Beams 30 can then be placed at the ends of studs 10 and 12 and welded into place.
[0028] Insulation Panels 50 preferably are formed at fiberglass or styrofoam, or any other
insulating material which is fire resistant and suitable for construction purposes.
Insulation panels 50 are placed at a predetermined height above lower flanges 22,
for example by resting them on a wood or metal formpiece F placed on the support surface
S. Each formpiece F can be inserted under insulation panels 50 after the first of
beams 30 is welded into place, by lifting up insulation panels 50. Formpieces F are
shorter than the distance between lower flanges 34 of beams 30, so that they will
remain on the support surfaces S after the completed insulation panels are removed.
[0029] Insulation panels 50 are sized in their height and width to provide a finished modular
panel of the required dimensions. Insulation panels 50 can be of any desired thickness
less than the distance between flanges 20 and 22 of studs 10 and 12 which will permit
panels 50 to be elevated above lower flanges 22 but positioned below upper flanges
20. The thickness selected depends upon the desired insulation level for the resulting
of modular building panel.
[0030] Once frame 40 has been constructed, a bulkhead framework B is placed around frame
40. Bulkhead framework B can be constructed of wood boards or metal plates or can
be a pre-cast, one-piece plastic, fiberglass, or steel framework or any other conventional
framework construction. The interior surfaces of bulkhead framework B are coplanar
with the exterior surfaces of outer studs 10 and beams 30, the sides of bulkhead framework
B extending above studs 10 and 12 and beams 30 a sufficient height to permit construction
of a two-inch concrete layer above insulation panels 50.

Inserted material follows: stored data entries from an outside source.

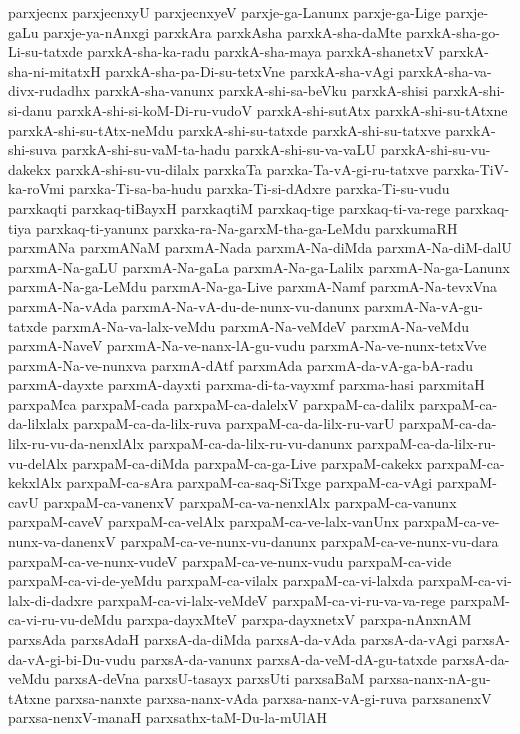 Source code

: {parxjecnx
parxjecnxyU
parxjecnxyeV
parxje-ga-Lanunx
parxje-ga-Lige
parxje-gaLu
parxje-ya-nAnxgi
parxkAra
parxkAsha
parxkA-sha-daMte
parxkA-sha-go-Li-su-tatxde
parxkA-sha-ka-radu
parxkA-sha-maya
parxkA-shanetxV
parxkA-sha-ni-mitatxH
parxkA-sha-pa-Di-su-tetxVne
parxkA-sha-vAgi
parxkA-sha-va-divx-rudadhx
parxkA-sha-vanunx
parxkA-shi-sa-beVku
parxkA-shisi
parxkA-shi-si-danu
parxkA-shi-si-koM-Di-ru-vudoV
parxkA-shi-sutAtx
parxkA-shi-su-tAtxne
parxkA-shi-su-tAtx-neMdu
parxkA-shi-su-tatxde
parxkA-shi-su-tatxve
parxkA-shi-suva
parxkA-shi-su-vaM-ta-hadu
parxkA-shi-su-va-vaLU
parxkA-shi-su-vu-dakekx
parxkA-shi-su-vu-dilalx
parxkaTa
parxka-Ta-vA-gi-ru-tatxve
parxka-TiV-ka-roVmi
parxka-Ti-sa-ba-hudu
parxka-Ti-si-dAdxre
parxka-Ti-su-vudu
parxkaqti
parxkaq-tiBayxH
parxkaqtiM
parxkaq-tige
parxkaq-ti-va-rege
parxkaq-tiya
parxkaq-ti-yanunx
parxka-ra-Na-garxM-tha-ga-LeMdu
parxkumaRH
parxmANa
parxmANaM
parxmA-Nada
parxmA-Na-diMda
parxmA-Na-diM-dalU
parxmA-Na-gaLU
parxmA-Na-gaLa
parxmA-Na-ga-Lalilx
parxmA-Na-ga-Lanunx
parxmA-Na-ga-LeMdu
parxmA-Na-ga-Live
parxmA-Namf
parxmA-Na-tevxVna
parxmA-Na-vAda
parxmA-Na-vA-du-de-nunx-vu-danunx
parxmA-Na-vA-gu-tatxde
parxmA-Na-va-lalx-veMdu
parxmA-Na-veMdeV
parxmA-Na-veMdu
parxmA-NaveV
parxmA-Na-ve-nanx-lA-gu-vudu
parxmA-Na-ve-nunx-tetxVve
parxmA-Na-ve-nunxva
parxmA-dAtf
parxmAda
parxmA-da-vA-ga-bA-radu
parxmA-dayxte
parxmA-dayxti
parxma-di-ta-vayxmf
parxma-hasi
parxmitaH
parxpaMca
parxpaM-cada
parxpaM-ca-dalelxV
parxpaM-ca-dalilx
parxpaM-ca-da-lilxlalx
parxpaM-ca-da-lilx-ruva
parxpaM-ca-da-lilx-ru-varU
parxpaM-ca-da-lilx-ru-vu-da-nenxlAlx
parxpaM-ca-da-lilx-ru-vu-danunx
parxpaM-ca-da-lilx-ru-vu-delAlx
parxpaM-ca-diMda
parxpaM-ca-ga-Live
parxpaM-cakekx
parxpaM-ca-kekxlAlx
parxpaM-ca-sAra
parxpaM-ca-saq-SiTxge
parxpaM-ca-vAgi
parxpaM-cavU
parxpaM-ca-vanenxV
parxpaM-ca-va-nenxlAlx
parxpaM-ca-vanunx
parxpaM-caveV
parxpaM-ca-velAlx
parxpaM-ca-ve-lalx-vanUnx
parxpaM-ca-ve-nunx-va-danenxV
parxpaM-ca-ve-nunx-vu-danunx
parxpaM-ca-ve-nunx-vu-dara
parxpaM-ca-ve-nunx-vudeV
parxpaM-ca-ve-nunx-vudu
parxpaM-ca-vide
parxpaM-ca-vi-de-yeMdu
parxpaM-ca-vilalx
parxpaM-ca-vi-lalxda
parxpaM-ca-vi-lalx-di-dadxre
parxpaM-ca-vi-lalx-veMdeV
parxpaM-ca-vi-ru-va-va-rege
parxpaM-ca-vi-ru-vu-deMdu
parxpa-dayxMteV
parxpa-dayxnetxV
parxpa-nAnxnAM
parxsAda
parxsAdaH
parxsA-da-diMda
parxsA-da-vAda
parxsA-da-vAgi
parxsA-da-vA-gi-bi-Du-vudu
parxsA-da-vanunx
parxsA-da-veM-dA-gu-tatxde
parxsA-da-veMdu
parxsA-deVna
parxsU-tasayx
parxsUti
parxsaBaM
parxsa-nanx-nA-gu-tAtxne
parxsa-nanxte
parxsa-nanx-vAda
parxsa-nanx-vA-gi-ruva
parxsanenxV
parxsa-nenxV-manaH
parxsathx-taM-Du-la-mUlAH
}
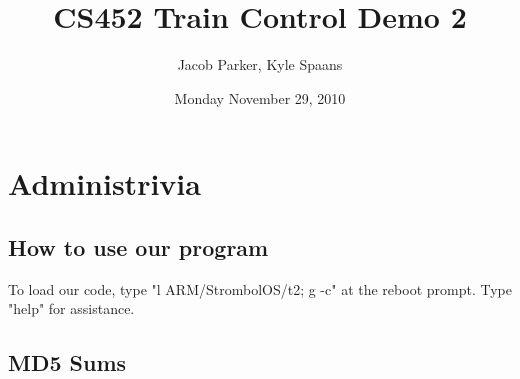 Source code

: \documentclass{article}
\title{CS452 Train Control Demo 2}
\author{Jacob Parker, Kyle Spaans}
\date{Monday November 29, 2010}
\begin{document}
\maketitle

\section{Administrivia}
\subsection{How to use our program}
To load our code, type "l ARM/StrombolOS/t2; g -c" at the reboot prompt.
Type "help" for assistance.

\subsection{MD5 Sums}
\end{document}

[0031] Short metal segments such as nails 52, made of steel or other suitable material,
can if desired be inserted to extend upwardly from insulation panels 50. Nails 52
help insulation panels 5 to adhere to the concrete layer formed above insulation panels
50.
[0032] Once bulkhead framework B and insulation panels 50 are in place, a layer of concrete
60 is sprayed or foamed over insulation panels 50 using conventional equipment, completely
filling the volume of interior chambers 42 above insulation panels 50 and extending
over upper flanges 22 of studs 10 and 12 so that upper flanges 22 are embedded in
the concrete layer 60. Preferably, concrete layer 60 comprises a foamed concrete,
such as VIN-LOX GAS CONCRETE, manufactured by Vin Lox corporation of Florida, which
is a mixture including cement, sand, foaming agent, and water; or Cell-u-crete, which
is a mixture including cement, sand, foaming agent, fibrillated polypropylene fibers
(for reinforcement), superplasticizer (a dispersing admixture which provides more
efficient hydration of cement particles), and water. These foamed concretes can be
sprayed monolithically, and reduce the height of the layer while simultaneously improving
its insulation properties. Concrete layer 60 can be textured or embossed in various
decorative styles, for example to provide the appearance of brick in the exterior
surface of the building.
[0033] Once the concrete layer 60 has set, bulkhead framework B is removed, leaving a modular
building panel 70.
[0034] Modifications and variations of the above-described embodiments of the present invention
are possible, as appreciated by those skilled in the art in light of the above teachings.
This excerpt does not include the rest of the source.